The BAFTA-winning actress and soon-to-be Captain Marvel talks improv and overcoming insecurity.
Young Brie, this is just the beginning. It’s gunna be just fine.
Think on your feet. I guess I learned improv pretty quickly. I was a background voice in an explosion of a bridge scene in Pearl Harbor and you just walk around in a circle in front of a microphone and have conversations. They’ll throw out stuff like, “this next scene you’re at a carnival and I want you to talk with this guy who’s playing your dad about all the things you want to do.” And you just have to go “oh hey Dad, really love the ferris wheel” so I you got to really think on your feet!

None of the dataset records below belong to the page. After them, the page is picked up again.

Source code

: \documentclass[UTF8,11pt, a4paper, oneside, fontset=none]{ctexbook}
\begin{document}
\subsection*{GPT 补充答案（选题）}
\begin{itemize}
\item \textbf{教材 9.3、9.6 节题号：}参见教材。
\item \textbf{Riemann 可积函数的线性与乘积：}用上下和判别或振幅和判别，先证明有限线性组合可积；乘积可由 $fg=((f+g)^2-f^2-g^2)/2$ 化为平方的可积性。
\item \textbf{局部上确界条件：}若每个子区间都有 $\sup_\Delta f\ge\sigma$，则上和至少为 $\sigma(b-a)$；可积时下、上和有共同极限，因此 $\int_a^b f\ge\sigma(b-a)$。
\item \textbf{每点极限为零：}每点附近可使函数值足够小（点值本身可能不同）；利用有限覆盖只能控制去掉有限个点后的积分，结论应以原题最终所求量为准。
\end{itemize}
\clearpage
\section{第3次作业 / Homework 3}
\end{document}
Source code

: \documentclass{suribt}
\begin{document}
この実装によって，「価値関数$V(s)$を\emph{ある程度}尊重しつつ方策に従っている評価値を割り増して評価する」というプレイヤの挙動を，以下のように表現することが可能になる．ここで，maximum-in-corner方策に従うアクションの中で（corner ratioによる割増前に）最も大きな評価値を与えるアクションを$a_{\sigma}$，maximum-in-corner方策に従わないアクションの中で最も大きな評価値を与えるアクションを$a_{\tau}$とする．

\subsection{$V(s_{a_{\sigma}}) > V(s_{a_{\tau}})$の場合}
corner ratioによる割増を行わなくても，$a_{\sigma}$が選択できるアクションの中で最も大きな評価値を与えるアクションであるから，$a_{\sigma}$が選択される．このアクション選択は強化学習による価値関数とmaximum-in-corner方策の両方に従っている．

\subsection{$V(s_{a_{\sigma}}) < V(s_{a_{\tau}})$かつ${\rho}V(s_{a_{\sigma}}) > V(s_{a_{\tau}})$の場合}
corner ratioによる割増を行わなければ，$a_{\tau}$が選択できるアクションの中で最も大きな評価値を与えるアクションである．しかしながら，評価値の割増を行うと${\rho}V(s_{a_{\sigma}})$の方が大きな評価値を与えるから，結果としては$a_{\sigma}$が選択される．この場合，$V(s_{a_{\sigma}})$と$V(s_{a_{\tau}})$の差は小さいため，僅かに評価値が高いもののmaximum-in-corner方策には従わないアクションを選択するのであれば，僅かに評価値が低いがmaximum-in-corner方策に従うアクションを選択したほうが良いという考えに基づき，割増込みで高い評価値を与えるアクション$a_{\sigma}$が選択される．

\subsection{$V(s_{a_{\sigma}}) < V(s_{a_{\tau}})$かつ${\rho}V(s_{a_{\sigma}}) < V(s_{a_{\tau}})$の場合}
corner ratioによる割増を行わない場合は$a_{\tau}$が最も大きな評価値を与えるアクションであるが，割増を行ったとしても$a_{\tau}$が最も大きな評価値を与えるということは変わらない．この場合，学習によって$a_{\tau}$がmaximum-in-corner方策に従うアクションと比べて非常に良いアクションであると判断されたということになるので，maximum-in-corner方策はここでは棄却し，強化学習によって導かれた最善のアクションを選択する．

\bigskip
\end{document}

Don’t torture yourself. I started out thinking I needed to work really hard to get a dramatic performance across. Shooting Short Term 12 I was so nervous that the director would think I couldn’t handle the emotional depth of the character. We had to do a crying scene and I did one take and he was like, “great, we got it.” I thought he thought that I couldn’t do it, so I was like, “no no, I can do better.” And he said, “I don’t need to watch you torture yourself.” That’s become my mantra now.
Relax, you’re funny. I’m not a stand-up comedian. For my whole audition process for Trainwreck, I didn’t know I was auditioning. I thought I was just hanging out with them and one day they were like, “you should be in this movie!” I used to have these panic attacks all the time because I was like, I’m not a comedian, I can’t do this. Amy Schumer would say “but that’s funny, the fact that you’re even saying that is really funny.”
Your first job is scary. Tanner Hall, which I did with Rooney Mara, was the first film I did without my parents - you have to have a guardian with you until you’re 18. I remember the car coming to pick me up and I was just sobbing and sobbing, and being so absolutely terrified.
If William H. Macy thinks you can do it – you can do it. On my way to my first set William H. Macy came and sat in the aeroplane seat next to me. He had a stack of magazines and I had a stack of DVDs for this flight and instead I just ended up sobbing to him and telling him my story, that it was my first job away from home and I didn’t have my mum and I was super scared. And he was like “you’re gonna be great, I can tell. You’re gonna be just fine.” We had this great chat and he walked me through the airport, made sure I got my suitcases, wished me the best of luck. It completely turned everything around for me. Like, if Bill Macy thinks I can do it, well gosh darn it, I can do it! I ended up having the time of my life. So when he was cast as my father in Room it was an incredible moment; I waited until he was wrapped and then said, “I don’t know if you remember this, but I cried to you on a plane.” And he was like, “that was YOU? I totally remember that girl.” So Bill Macy was a big turning point for me.